At the same time Jay was deciding how much facial hair to sport, he was also dealing with his family's hostility and his inability to pay for surgery to remove his breasts. He'd been binding his chest to make his appearance more masculine.

Jay said that when he arrived at the university as an undergraduate more than a decade ago, he began exploring what it was like to present as a man. He did it first at drag events and parties and, gradually, in some classes, too. He said he had a history of bulimia, anorexia and cutting himself. That stopped after he started testosterone therapy in 2012.

"After a while, I really did realize that my happiness and my well-being was so much more at peace when I was presenting as male," he said.

Jay helped run a years long campaign to persuade the university to add gender identity to its nondiscrimination and anti-harassment policy. In 2012 he left school to focus on his transition.

He found work at the college's hotel and conference center, starting as an hourly worker. In 2015 he was promoted to a position that offered health insurance. Since the school had changed its nondiscrimination policy, Jay said he expected the plan would cover his chest surgery. But it didn't. He said the realization caused severe depression.

"They're saying on one piece of paper, official document, that they're not going to discriminate, and then on another document they're very explicitly discriminating," Jay said. "That pretty much floored me."

The University System of Georgia moved to dismiss his legal complaint. Oral arguments on the motion are scheduled for Feb. 6.

LGBTQ rights have been a flashpoint in Georgia politics. The state legislature, which controls the size of the university system's budget, advanced a religious-liberty bill giving businesses the right to deny service to gays and lesbians. It was vetoed by Governor Nathan Deal, whose second term ended this month. His successor, fellow Republican Brian Kemp, promised to resurrect similar legislation.

A growing body of evidence, and the judgment of professional groups such as the American Medical Association, favors insurance coverage for gender transition treatments.

Starting in 2016, federal employee health plans ended exclusions for transition care. Medicare, the government health plan that insures 59 million elderly and disabled Americans, removed its blanket exclusion in 2014 and covers gender reassignment surgeries on a case-by-case basis.

Twenty states and the District of Columbia prohibit health plans from carving out transgender-related health care, and most of those also require state Medicaid plans to cover it as well.

Georgia isn't one of those states. Jay filed his lawsuit in June in Athens federal court under his legal last name, Musgrove. The complaint names the board of regents, several university officials and the health-plan administrator.

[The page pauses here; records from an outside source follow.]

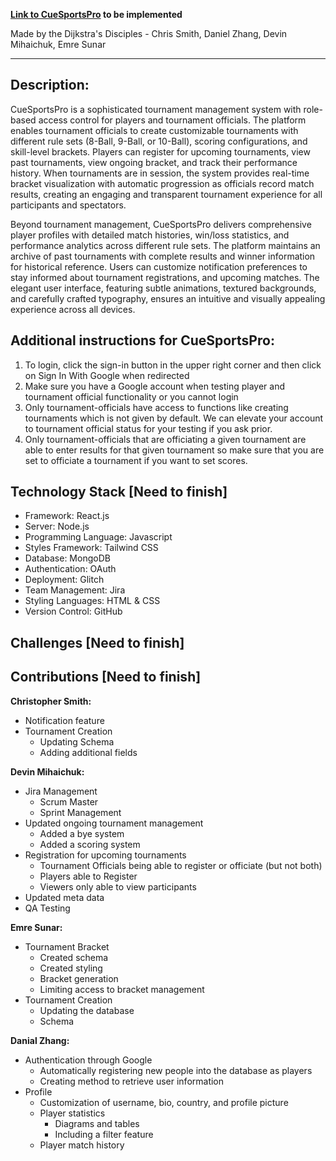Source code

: **[Link to CueSportsPro]() to be implemented**

Made by the Dijkstra's Disciples - Chris Smith, Daniel Zhang, Devin Mihaichuk, Emre Sunar

---
**Description:**
-

   CueSportsPro is a sophisticated tournament management system with role-based access control for players and 
tournament officials. The platform enables tournament officials to create customizable tournaments 
with different rule sets (8-Ball, 9-Ball, or 10-Ball), scoring configurations, and skill-level brackets. Players 
can register for upcoming tournaments, view past tournaments, view ongoing bracket, and track their performance history. When 
tournaments are in session, the system provides real-time bracket visualization with automatic progression 
as officials record match results, creating an engaging and transparent tournament experience for all participants
and spectators.

   Beyond tournament management, CueSportsPro delivers comprehensive player profiles with detailed match histories, 
win/loss statistics, and performance analytics across different rule sets. The platform maintains an archive of past 
tournaments with complete results and winner information for historical reference. Users can customize notification 
preferences to stay informed about tournament registrations, and upcoming matches. The elegant user interface, 
featuring subtle animations, textured backgrounds, and carefully crafted typography, ensures an intuitive and visually 
appealing experience across all devices.

**Additional instructions for CueSportsPro:**
-
   1. To login, click the sign-in button in the upper right corner and then click on Sign In With Google when redirected
2. Make sure you have a Google account when testing player and tournament official functionality or you cannot login
3. Only tournament-officials have access to functions like creating tournaments which is not given by default. We can elevate your account to tournament official status for your testing if you ask prior.
4. Only tournament-officials that are officiating a given tournament are able to enter results for that given tournament so make sure that you are set to officiate a tournament if you want to set scores.

**Technology Stack [Need to finish]**
-
- Framework: React.js
- Server: Node.js
- Programming Language: Javascript
- Styles Framework: Tailwind CSS
- Database: MongoDB
- Authentication: OAuth
- Deployment: Glitch
- Team Management: Jira
- Styling Languages: HTML & CSS
- Version Control: GitHub

**Challenges [Need to finish]**
-

**Contributions [Need to finish]**
-
**Christopher Smith:**
- Notification feature
- Tournament Creation
  - Updating Schema
  - Adding additional fields

**Devin Mihaichuk:**
- Jira Management
  - Scrum Master
  - Sprint Management
- Updated ongoing tournament management
  - Added a bye system
  - Added a scoring system
- Registration for upcoming tournaments
  - Tournament Officials being able to register or officiate (but not both)
  - Players able to Register
  - Viewers only able to view participants
- Updated meta data
- QA Testing

**Emre Sunar:**
- Tournament Bracket
  - Created schema
  - Created styling
  - Bracket generation
  - Limiting access to bracket management
- Tournament Creation
  - Updating the database
  - Schema

**Danial Zhang:**
- Authentication through Google
  - Automatically registering new people into the database as players
  - Creating method to retrieve user information
- Profile
  - Customization of username, bio, country, and profile picture
  - Player statistics
    - Diagrams and tables
    - Including a filter feature
  - Player match history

Jay said he's seeking coverage, not just for himself, but for other transgender employees as well. "Without it, lives are lost," he said.

Plaintiffs in Minnesota, Wisconsin and New York have succeeded with claims similar to Jay's. But the Georgian may be the only plaintiff who has frequent contact with defendants as part of his job welcoming them to university events.

"As a trans person in general, my existence is currently political," he said. "But I have to put that huge smile on and just make people feel welcome."